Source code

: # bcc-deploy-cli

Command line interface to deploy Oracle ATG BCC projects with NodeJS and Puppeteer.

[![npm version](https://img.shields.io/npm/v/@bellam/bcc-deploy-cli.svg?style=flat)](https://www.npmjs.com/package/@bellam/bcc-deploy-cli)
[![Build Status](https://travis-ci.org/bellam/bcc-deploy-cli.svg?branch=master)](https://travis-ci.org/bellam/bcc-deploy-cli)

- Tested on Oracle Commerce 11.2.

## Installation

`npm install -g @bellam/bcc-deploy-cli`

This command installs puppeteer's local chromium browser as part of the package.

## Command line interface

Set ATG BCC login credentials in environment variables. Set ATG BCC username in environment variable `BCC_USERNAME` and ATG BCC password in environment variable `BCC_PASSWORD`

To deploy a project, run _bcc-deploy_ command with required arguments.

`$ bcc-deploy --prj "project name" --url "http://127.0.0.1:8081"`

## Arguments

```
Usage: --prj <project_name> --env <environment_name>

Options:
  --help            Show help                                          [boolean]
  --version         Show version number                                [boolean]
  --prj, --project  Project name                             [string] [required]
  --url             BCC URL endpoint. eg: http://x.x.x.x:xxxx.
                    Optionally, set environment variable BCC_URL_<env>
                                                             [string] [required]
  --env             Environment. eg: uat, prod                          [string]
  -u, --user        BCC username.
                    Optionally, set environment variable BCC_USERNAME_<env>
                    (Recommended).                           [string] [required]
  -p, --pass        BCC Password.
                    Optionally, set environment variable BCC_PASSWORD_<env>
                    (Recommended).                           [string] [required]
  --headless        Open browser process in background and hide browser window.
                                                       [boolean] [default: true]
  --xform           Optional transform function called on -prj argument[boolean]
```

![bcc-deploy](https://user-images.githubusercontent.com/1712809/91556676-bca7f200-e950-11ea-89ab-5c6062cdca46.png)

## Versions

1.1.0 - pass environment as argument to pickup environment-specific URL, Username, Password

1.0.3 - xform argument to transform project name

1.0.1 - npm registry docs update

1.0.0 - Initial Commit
*-*-*
Only a number is wanted. How many lines of the entries above carry "browser"?

2